‘The Good, the Bad and the Ugly’ composer Ennio Morricone dies at 91

Legendary Italian film composer Ennio Morricone, whose most famous works included the scores for Italian “spaghetti Westerns” such as “The Good, the Bad and the Ugly,” died Monday at 91.

Morricone, who composed music for more than 500 movies, died in Rome from complications from a fall the previous week, according to The Hollywood Reporter.

Morricone began a creative partnership with director Sergio Leone in the 1960s, scoring “A Fistful of Dollars” and all of the director’s subsequent films, including “The Good, the Bad & The Ugly,” “For A Few Dollars More,” “Duck, You Sucker,” “Once Upon a Time in the West” and Leone’s final film, the 1984 gangster epic “Once Upon A Time in America.”

In addition to his work with Leone, Morricone wrote the distinctive scores for “The Untouchables,” “Bugsy,” “The Mission,” “The Thing” and “Cinema Paradiso.”
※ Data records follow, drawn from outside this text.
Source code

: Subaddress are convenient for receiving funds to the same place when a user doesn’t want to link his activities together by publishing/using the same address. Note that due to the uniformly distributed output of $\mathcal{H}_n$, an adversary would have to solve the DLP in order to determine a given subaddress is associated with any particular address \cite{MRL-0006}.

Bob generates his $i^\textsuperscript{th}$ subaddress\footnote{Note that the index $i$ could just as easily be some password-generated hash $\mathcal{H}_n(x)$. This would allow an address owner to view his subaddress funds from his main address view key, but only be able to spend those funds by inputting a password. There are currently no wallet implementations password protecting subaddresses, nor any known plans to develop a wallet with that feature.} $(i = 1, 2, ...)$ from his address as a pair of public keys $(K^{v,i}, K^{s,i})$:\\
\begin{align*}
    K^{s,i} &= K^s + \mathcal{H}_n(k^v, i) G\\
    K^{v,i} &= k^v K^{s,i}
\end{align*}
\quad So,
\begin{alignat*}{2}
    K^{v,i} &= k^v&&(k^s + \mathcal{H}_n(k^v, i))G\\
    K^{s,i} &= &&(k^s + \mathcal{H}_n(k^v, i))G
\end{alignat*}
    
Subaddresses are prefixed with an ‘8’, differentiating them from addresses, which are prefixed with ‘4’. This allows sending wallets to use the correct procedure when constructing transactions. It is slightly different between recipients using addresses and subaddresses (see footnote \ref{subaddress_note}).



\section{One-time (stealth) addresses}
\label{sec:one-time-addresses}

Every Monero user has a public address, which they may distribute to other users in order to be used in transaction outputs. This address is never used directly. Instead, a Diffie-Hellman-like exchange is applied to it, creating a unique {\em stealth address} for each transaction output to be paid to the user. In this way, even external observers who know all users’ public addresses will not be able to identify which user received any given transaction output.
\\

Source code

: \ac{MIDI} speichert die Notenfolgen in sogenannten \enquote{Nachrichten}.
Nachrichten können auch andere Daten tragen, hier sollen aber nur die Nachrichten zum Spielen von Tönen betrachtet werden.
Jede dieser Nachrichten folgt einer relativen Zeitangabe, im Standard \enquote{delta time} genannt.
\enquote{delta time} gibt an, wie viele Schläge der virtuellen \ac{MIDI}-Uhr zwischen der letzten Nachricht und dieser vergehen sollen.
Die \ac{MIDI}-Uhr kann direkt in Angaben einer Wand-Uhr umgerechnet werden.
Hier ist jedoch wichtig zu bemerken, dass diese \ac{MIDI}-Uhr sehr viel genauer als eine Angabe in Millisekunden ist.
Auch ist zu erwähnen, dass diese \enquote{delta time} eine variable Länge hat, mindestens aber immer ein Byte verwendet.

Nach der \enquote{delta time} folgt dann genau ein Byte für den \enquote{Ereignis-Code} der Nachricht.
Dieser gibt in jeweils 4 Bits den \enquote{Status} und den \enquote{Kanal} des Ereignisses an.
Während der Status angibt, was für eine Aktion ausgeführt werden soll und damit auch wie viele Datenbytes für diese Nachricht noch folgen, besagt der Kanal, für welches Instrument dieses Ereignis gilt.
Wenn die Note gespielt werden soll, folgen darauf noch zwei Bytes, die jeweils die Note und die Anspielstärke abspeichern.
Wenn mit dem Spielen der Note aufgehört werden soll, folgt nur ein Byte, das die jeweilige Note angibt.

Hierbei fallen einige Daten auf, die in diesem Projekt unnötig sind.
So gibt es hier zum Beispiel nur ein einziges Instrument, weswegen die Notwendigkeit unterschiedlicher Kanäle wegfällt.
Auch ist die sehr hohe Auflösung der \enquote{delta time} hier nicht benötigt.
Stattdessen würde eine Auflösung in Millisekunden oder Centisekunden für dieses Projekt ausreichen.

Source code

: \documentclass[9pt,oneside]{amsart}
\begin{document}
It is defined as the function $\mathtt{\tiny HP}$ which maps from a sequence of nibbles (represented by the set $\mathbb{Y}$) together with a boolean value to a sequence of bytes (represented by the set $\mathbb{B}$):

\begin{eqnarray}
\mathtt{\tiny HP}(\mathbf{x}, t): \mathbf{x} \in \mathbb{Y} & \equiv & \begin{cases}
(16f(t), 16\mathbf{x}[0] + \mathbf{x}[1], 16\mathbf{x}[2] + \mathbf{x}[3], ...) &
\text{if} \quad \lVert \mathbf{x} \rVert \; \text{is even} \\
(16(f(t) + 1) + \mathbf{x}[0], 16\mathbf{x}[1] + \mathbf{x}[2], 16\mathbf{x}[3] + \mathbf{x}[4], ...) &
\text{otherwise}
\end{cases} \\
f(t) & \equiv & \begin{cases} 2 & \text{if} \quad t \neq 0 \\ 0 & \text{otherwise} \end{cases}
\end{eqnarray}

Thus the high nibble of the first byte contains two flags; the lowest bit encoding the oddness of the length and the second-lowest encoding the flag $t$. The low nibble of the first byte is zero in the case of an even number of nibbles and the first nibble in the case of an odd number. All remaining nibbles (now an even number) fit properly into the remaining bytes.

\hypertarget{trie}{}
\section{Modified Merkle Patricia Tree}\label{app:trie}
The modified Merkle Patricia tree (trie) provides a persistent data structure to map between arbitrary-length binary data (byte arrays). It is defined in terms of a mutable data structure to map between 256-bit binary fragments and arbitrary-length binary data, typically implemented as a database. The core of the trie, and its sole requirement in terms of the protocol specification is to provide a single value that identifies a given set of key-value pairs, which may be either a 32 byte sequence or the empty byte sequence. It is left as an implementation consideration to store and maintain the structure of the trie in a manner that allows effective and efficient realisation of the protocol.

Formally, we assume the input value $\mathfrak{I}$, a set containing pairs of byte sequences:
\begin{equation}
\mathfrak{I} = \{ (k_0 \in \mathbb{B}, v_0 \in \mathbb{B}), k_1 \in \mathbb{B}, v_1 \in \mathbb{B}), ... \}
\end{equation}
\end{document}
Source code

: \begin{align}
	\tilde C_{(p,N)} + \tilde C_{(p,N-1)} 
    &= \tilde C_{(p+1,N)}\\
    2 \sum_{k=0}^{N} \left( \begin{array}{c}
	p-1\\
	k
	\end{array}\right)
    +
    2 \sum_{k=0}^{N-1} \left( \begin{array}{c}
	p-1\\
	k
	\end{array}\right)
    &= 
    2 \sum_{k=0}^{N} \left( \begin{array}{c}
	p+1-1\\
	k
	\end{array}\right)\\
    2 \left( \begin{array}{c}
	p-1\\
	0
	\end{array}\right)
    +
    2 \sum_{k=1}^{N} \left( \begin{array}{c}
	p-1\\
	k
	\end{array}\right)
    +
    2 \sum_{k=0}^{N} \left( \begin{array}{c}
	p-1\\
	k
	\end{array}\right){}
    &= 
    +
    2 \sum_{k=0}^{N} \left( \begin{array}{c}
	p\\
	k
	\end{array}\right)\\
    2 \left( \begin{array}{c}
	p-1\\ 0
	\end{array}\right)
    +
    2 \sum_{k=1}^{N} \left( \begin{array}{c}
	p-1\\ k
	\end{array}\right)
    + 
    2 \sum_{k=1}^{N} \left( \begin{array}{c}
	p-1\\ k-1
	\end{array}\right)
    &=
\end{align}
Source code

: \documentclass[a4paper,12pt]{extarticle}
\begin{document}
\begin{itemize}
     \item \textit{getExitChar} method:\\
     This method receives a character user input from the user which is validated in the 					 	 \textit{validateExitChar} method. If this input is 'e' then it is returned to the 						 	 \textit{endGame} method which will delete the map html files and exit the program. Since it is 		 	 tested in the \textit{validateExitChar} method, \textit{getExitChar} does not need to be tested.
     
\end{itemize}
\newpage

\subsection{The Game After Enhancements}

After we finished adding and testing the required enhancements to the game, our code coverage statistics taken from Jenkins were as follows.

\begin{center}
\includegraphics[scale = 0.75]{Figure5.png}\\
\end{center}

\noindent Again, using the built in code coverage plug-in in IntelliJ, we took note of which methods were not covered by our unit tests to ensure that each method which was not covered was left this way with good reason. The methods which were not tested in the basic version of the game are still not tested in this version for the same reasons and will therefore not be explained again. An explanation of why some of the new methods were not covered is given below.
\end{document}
Morricone’s outspoken fans included Quentin Tarantino, who reused Morricone’s scores from earlier movies in several of his own films before the two collaborated for the first and only time for 2015’s “The Hateful Eight,” for which Morricone won his only Academy Award.

Tributes rolled in Monday with the news of Morricone’s death, from admirers ranging from “Hot Fuzz” director Edgar Wright, who said the composer “could make an average movie into a must see, a good movie into art, and a great movie into legend,” to automaker Lamborghini, which called him “a true Italian genius.”